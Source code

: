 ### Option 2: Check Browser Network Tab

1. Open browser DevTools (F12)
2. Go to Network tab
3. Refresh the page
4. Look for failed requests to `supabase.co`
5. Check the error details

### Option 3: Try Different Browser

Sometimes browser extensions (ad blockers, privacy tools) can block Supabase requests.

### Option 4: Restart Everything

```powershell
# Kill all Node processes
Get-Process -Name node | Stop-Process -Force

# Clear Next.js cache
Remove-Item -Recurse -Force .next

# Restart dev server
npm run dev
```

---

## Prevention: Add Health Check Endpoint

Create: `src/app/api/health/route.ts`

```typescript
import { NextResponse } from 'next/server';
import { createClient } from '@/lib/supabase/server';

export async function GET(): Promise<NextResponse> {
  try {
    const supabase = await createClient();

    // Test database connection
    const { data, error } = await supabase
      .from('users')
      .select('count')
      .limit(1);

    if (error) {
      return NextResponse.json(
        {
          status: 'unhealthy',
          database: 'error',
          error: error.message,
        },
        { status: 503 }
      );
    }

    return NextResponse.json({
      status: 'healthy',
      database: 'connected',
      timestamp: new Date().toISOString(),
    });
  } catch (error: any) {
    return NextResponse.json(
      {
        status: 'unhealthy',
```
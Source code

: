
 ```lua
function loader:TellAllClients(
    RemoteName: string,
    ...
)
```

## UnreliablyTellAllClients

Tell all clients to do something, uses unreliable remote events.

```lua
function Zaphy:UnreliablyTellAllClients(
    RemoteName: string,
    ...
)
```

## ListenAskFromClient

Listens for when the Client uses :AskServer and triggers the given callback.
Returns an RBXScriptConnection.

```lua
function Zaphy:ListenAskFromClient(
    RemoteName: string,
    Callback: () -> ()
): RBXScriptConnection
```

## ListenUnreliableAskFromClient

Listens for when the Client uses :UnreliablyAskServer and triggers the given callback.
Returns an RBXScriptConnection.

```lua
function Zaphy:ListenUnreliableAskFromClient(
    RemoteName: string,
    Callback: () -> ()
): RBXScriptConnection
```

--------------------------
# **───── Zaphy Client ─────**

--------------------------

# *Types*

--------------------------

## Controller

====================

### WHAT THE EXERCISE ASKS
Each record above should be retyped in full, exactly as shown.

### YOUR RESPONSE
Source code

: ### Option 2: Check Browser Network Tab

1. Open browser DevTools (F12)
2. Go to Network tab
3. Refresh the page
4. Look for failed requests to `supabase.co`
5. Check the error details

### Option 3: Try Different Browser

Sometimes browser extensions (ad blockers, privacy tools) can block Supabase requests.

### Option 4: Restart Everything

```powershell
# Kill all Node processes
Get-Process -Name node | Stop-Process -Force

# Clear Next.js cache
Remove-Item -Recurse -Force .next

# Restart dev server
npm run dev
```

---

## Prevention: Add Health Check Endpoint

Create: `src/app/api/health/route.ts`

```typescript
import { NextResponse } from 'next/server';
import { createClient } from '@/lib/supabase/server';

export async function GET(): Promise<NextResponse> {
  try {
    const supabase = await createClient();

    // Test database connection
    const { data, error } = await supabase
      .from('users')
      .select('count')
      .limit(1);

    if (error) {
      return NextResponse.json(
        {
          status: 'unhealthy',
          database: 'error',
          error: error.message,
        },
        { status: 503 }
      );
    }

    return NextResponse.json({
      status: 'healthy',
      database: 'connected',
      timestamp: new Date().toISOString(),
    });
  } catch (error: any) {
    return NextResponse.json(
      {
        status: 'unhealthy',
```
Source code

:
 ```lua
function loader:TellAllClients(
    RemoteName: string,
    ...
)
```

## UnreliablyTellAllClients

Tell all clients to do something, uses unreliable remote events.

```lua
function Zaphy:UnreliablyTellAllClients(
    RemoteName: string,
    ...
)
```

## ListenAskFromClient

Listens for when the Client uses :AskServer and triggers the given callback.
Returns an RBXScriptConnection.

```lua
function Zaphy:ListenAskFromClient(
    RemoteName: string,
    Callback: () -> ()
): RBXScriptConnection
```

## ListenUnreliableAskFromClient

Listens for when the Client uses :UnreliablyAskServer and triggers the given callback.
Returns an RBXScriptConnection.

```lua
function Zaphy:ListenUnreliableAskFromClient(
    RemoteName: string,
    Callback: () -> ()
): RBXScriptConnection
```

--------------------------
# **───── Zaphy Client ─────**

--------------------------

# *Types*

--------------------------

## Controller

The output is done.